そもそも、自分の中の読書ブームのきっかけとなったのが「楽園のカンバス」だった。
今回も
まるでモネの庭園に、あるいはセーヌの川沿いに、ワープしたかのような・・
風や匂いや色に、手を伸ばせば触れられるような
そんな世界に浸る事が出来ました。
絵の具を操るか、言の葉を操るか・・
辿り着く所は同じなんだなぁ
第一次世界大戦から第二次大戦の狭間。
伝説ともいうべき松方コレクションの創生までの道のりと、人生をかけて護ろうとした人々・・
そして敗戦によって搾取されたコレクションの奪還に向け奔走する人々の物語。
◯田代雄一・・日本を代表する美術史家。
物語中唯一の架空の人物。
矢代幸雄がモデル
◯松方幸次郎・・第四・六代内閣総理大臣・松方正義の三男。川崎造船所初代社長。世界一流の西洋美術館建設の夢実現に向け莫大な私財を投入。
◯吉田茂・・バカヤロー解散で有名な総理大臣。外務省生え抜きの外交官。戦後復興に尽力。

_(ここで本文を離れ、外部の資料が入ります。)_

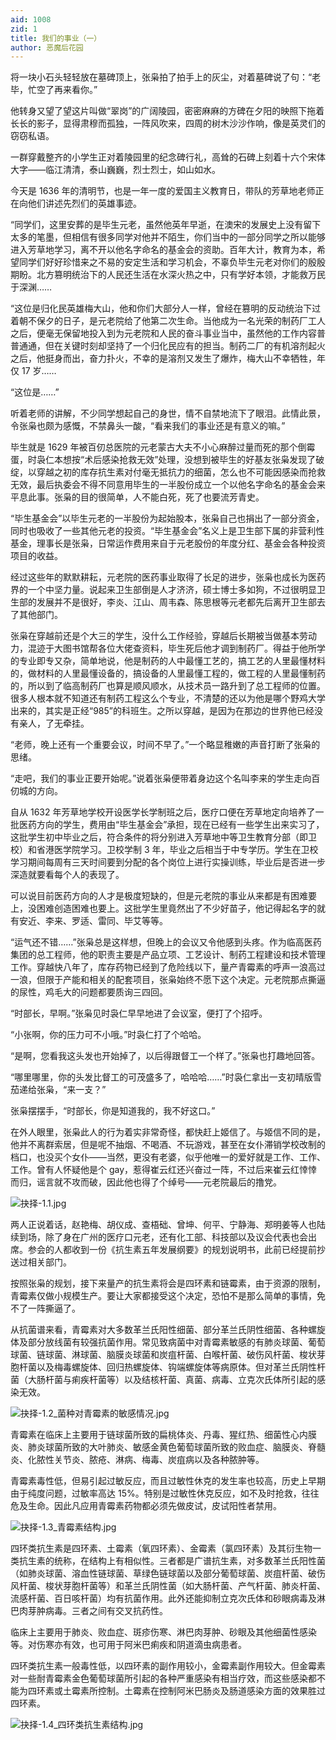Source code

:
 ```yaml
---
aid: 1008
zid: 1
title: 我们的事业（一）
author: 恶魔后花园
---
```


将一块小石头轻轻放在墓碑顶上，张枭拍了拍手上的灰尘，对着墓碑说了句：“老毕，忙空了再来看你。”

他转身又望了望这片叫做“翠岗”的广阔陵园，密密麻麻的方碑在夕阳的映照下拖着长长的影子，显得肃穆而孤独，一阵风吹来，四周的树木沙沙作响，像是英灵们的窃窃私语。

一群穿戴整齐的小学生正对着陵园里的纪念碑行礼，高耸的石碑上刻着十六个宋体大字——临江清清，泰山巍巍，烈士烈士，如山如水。

今天是 1636 年的清明节，也是一年一度的爱国主义教育日，带队的芳草地老师正在向他们讲述先烈们的英雄事迹。

“同学们，这里安葬的是毕生元老，虽然他英年早逝，在澳宋的发展史上没有留下太多的笔墨，但相信有很多同学对他并不陌生，你们当中的一部分同学之所以能够进入芳草地学习，离不开以他名字命名的基金会的资助。百年大计，教育为本，希望同学们好好珍惜来之不易的安定生活和学习机会，不辜负毕生元老对你们的殷殷期盼。北方篡明统治下的人民还生活在水深火热之中，只有学好本领，才能救万民于深渊……

“这位是归化民英雄梅大山，他和你们大部分人一样，曾经在篡明的反动统治下过着朝不保夕的日子，是元老院给了他第二次生命。当他成为一名光荣的制药厂工人之后，便毫无保留地投入到为元老院和人民的奋斗事业当中，虽然他的工作内容普普通通，但在关键时刻却坚持了一个归化民应有的担当。制药二厂的有机溶剂起火之后，他挺身而出，奋力扑火，不幸的是溶剂又发生了爆炸，梅大山不幸牺牲，年仅 17 岁……

“这位是……”

听着老师的讲解，不少同学想起自己的身世，情不自禁地流下了眼泪。此情此景，令张枭也颇为感慨，不禁鼻头一酸，“看来我们的事业还是有意义的嘛。”

毕生就是 1629 年被百仞总医院的元老蒙古大夫不小心麻醉过量而死的那个倒霉蛋，时袅仁本想按“术后感染抢救无效”处理，没想到被毕生的好基友张枭发现了破绽，以穿越之初的库存抗生素对付毫无抵抗力的细菌，怎么也不可能因感染而抢救无效，最后执委会不得不同意用毕生的一半股份成立一个以他名字命名的基金会来平息此事。张枭的目的很简单，人不能白死，死了也要流芳青史。

“毕生基金会”以毕生元老的一半股份为起始股本，张枭自己也捐出了一部分资金，同时也吸收了一些其他元老的投资。“毕生基金会”名义上是卫生部下属的非营利性基金，理事长是张枭，日常运作费用来自于元老股份的年度分红、基金会各种投资项目的收益。

经过这些年的默默耕耘，元老院的医药事业取得了长足的进步，张枭也成长为医药界的一个中坚力量。说起来卫生部倒是人才济济，硕士博士多如狗，不过很明显卫生部的发展并不是很好，李炎、江山、周韦森、陈思根等元老都先后离开卫生部去了其他部门。

张枭在穿越前还是个大三的学生，没什么工作经验，穿越后长期被当做基本劳动力，混迹于大图书馆帮各位大佬查资料，毕生死后他才调到制药厂。得益于他所学的专业即专又杂，简单地说，他是制药的人中最懂工艺的，搞工艺的人里最懂材料的，做材料的人里最懂设备的，搞设备的人里最懂工程的，做工程的人里最懂制药的，所以到了临高制药厂也算是顺风顺水，从技术员一路升到了总工程师的位置。很多人根本就不知道还有制药工程这么个专业，不清楚的还以为他是哪个野鸡大学出来的，其实是正经“985”的科班生。之所以穿越，是因为在那边的世界他已经没有亲人，了无牵挂。

“老师，晚上还有一个重要会议，时间不早了。”一个略显稚嫩的声音打断了张枭的思绪。

“走吧，我们的事业正要开始呢。”说着张枭便带着身边这个名叫李来的学生走向百仞城的方向。

自从 1632 年芳草地学校开设医学长学制班之后，医疗口便在芳草地定向培养了一批医药方向的学生，费用由“毕生基金会”承担，现在已经有一些学生出来实习了，这批学生初中毕业之后，符合条件的将分别进入芳草地中等卫生教育分部（即卫校）和省港医学院学习。卫校学制 3 年，毕业之后相当于中专学历。学生在卫校学习期间每周有三天时间要到分配的各个岗位上进行实操训练，毕业后是否进一步深造就要看每个人的表现了。

可以说目前医药方向的人才是极度短缺的，但是元老院的事业从来都是有困难要上，没困难创造困难也要上。这批学生里竟然出了不少好苗子，他记得起名字的就有安近、李来、罗适、雷同、毕艾等等。

“运气还不错……”张枭总是这样想，但晚上的会议又令他感到头疼。作为临高医药集团的总工程师，他的职责主要是产品立项、工艺设计、制药工程建设和技术管理工作。穿越快八年了，库存药物已经到了危险线以下，量产青霉素的呼声一浪高过一浪，但限于产能和相关的配套项目，张枭始终不愿下这个决定。元老院那点撕逼的尿性，鸡毛大的问题都要质询三四回。

“时部长，早啊。”张枭见时袅仁早早地进了会议室，便打了个招呼。

“小张啊，你的压力可不小哦。”时袅仁打了个哈哈。

“是啊，您看我这头发也开始掉了，以后得跟督工一个样了。”张枭也打趣地回答。

“哪里哪里，你的头发比督工的可茂盛多了，哈哈哈……”时袅仁拿出一支初晴版雪茄递给张枭，“来一支？”

张枭摆摆手，“时部长，你是知道我的，我不好这口。”

在外人眼里，张枭此人的行为着实非常奇怪，都快赶上姬信了。与姬信不同的是，他并不离群索居，但是呢不抽烟、不喝酒、不玩游戏，甚至在女仆滞销学校改制的档口，也没买个女仆——当然，更没有老婆，似乎他唯一的爱好就是工作、工作、工作。曾有人怀疑他是个 gay，惹得崔云红还兴奋过一阵，不过后来崔云红悻悻而归，谣言就不攻而破，因此他也得了个绰号——元老院最后的撸党。

![抉择-1.1.jpg](/1008/抉择-1.1.jpg)

两人正说着话，赵艳梅、胡仪成、查梧础、曾坤、何平、宁静海、郑明姜等人也陆续到场，除了身在广州的医疗口元老，还有化工部、科技部以及议会代表也会出席。参会的人都收到一份《抗生素五年发展纲要》的规划说明书，此前已经提前抄送过相关部门。

按照张枭的规划，接下来量产的抗生素将会是四环素和链霉素，由于资源的限制，青霉素仅做小规模生产。要让大家都接受这个决定，恐怕不是那么简单的事情，免不了一阵撕逼了。

从抗菌谱来看，青霉素对大多数革兰氏阳性细菌、部分革兰氏阴性细菌、各种螺旋体及部分放线菌有较强抗菌作用。常见致病菌中对青霉素敏感的有肺炎球菌、葡萄球菌、链球菌、淋球菌、脑膜炎球菌和炭疽杆菌、白喉杆菌、破伤风杆菌、梭状芽胞杆菌以及梅毒螺旋体、回归热螺旋体、钩端螺旋体等病原体。但对革兰氏阴性杆菌（大肠杆菌与痢疾杆菌等）以及结核杆菌、真菌、病毒、立克次氏体所引起的感染无效。

![抉择-1.2_菌种对青霉素的敏感情况.jpg](/1008/抉择-1.2_菌种对青霉素的敏感情况.jpg)

青霉素在临床上主要用于链球菌所致的扁桃体炎、丹毒、猩红热、细菌性心内膜炎、肺炎球菌所致的大叶肺炎、敏感金黄色葡萄球菌所致的败血症、脑膜炎、脊髓炎、化脓性关节炎、脓疮、淋病、梅毒、炭疽病以及各种脓肿等。

青霉素毒性低，但易引起过敏反应，而且过敏性休克的发生率也较高，历史上早期由于纯度问题，过敏率高达 15%。特别是过敏性休克反应，如不及时抢救，往往危及生命。因此凡应用青霉素药物都必须先做皮试，皮试阳性者禁用。

![抉择-1.3_青霉素结构.jpg](/1008/抉择-1.3_青霉素结构.jpg)

四环类抗生素是四环素、土霉素（氧四环素）、金霉素（氯四环素）及其衍生物一类抗生素的统称，在结构上有相似性。三者都是广谱抗生素，对多数革兰氏阳性菌（如肺炎球菌、溶血性链球菌、草绿色链球菌以及部分葡萄球菌、炭疽杆菌、破伤风杆菌、梭状芽胞杆菌等）和革兰氏阴性菌（如大肠杆菌、产气杆菌、肺炎杆菌、流感杆菌、百日咳杆菌）均有抗菌作用。此外还能抑制立克次氏体和砂眼病毒及淋巴肉芽肿病毒。三者之间有交叉抗药性。

临床上主要用于肺炎、败血症、斑疹伤寒、淋巴肉芽肿、砂眼及其他细菌性感染等。对伤寒亦有效，也可用于阿米巴痢疾和阴道滴虫病患者。

四环类抗生素一般毒性低，以四环素的副作用较小，金霉素副作用较大。但金霉素对一些耐青霉素金色葡萄球菌所引起的各种严重感染有相当疗效，而这些感染都不能为四环素或土霉素所控制。土霉素在控制阿米巴肠炎及肠道感染方面的效果胜过四环素。

![抉择-1.4_四环类抗生素结构.jpg](/1008/抉择-1.4_四环类抗生素结构.jpg)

◯日置釭三郎・・日本空軍の戦闘機開発に関わっていたが、松方に見出され片腕に。
川崎造船の飛行機開発が頓挫し、コレクションの守護者に。
物語のキーマン。
◯成瀬正一・・十五銀行頭取の長男。フランス文学者で、芥川龍之介・菊池寛らとも関係が深い。川崎造船創始者の孫・福子を妻に持ち松方コレクションに強く関わる。
◯西村熊雄・・戦後初のフランス大使。
◯萩原徹・・日本政府在外事務所所長。
◯ 雨宮辰之助 ・・文部省事務官。松方コレクション返還交渉に尽力。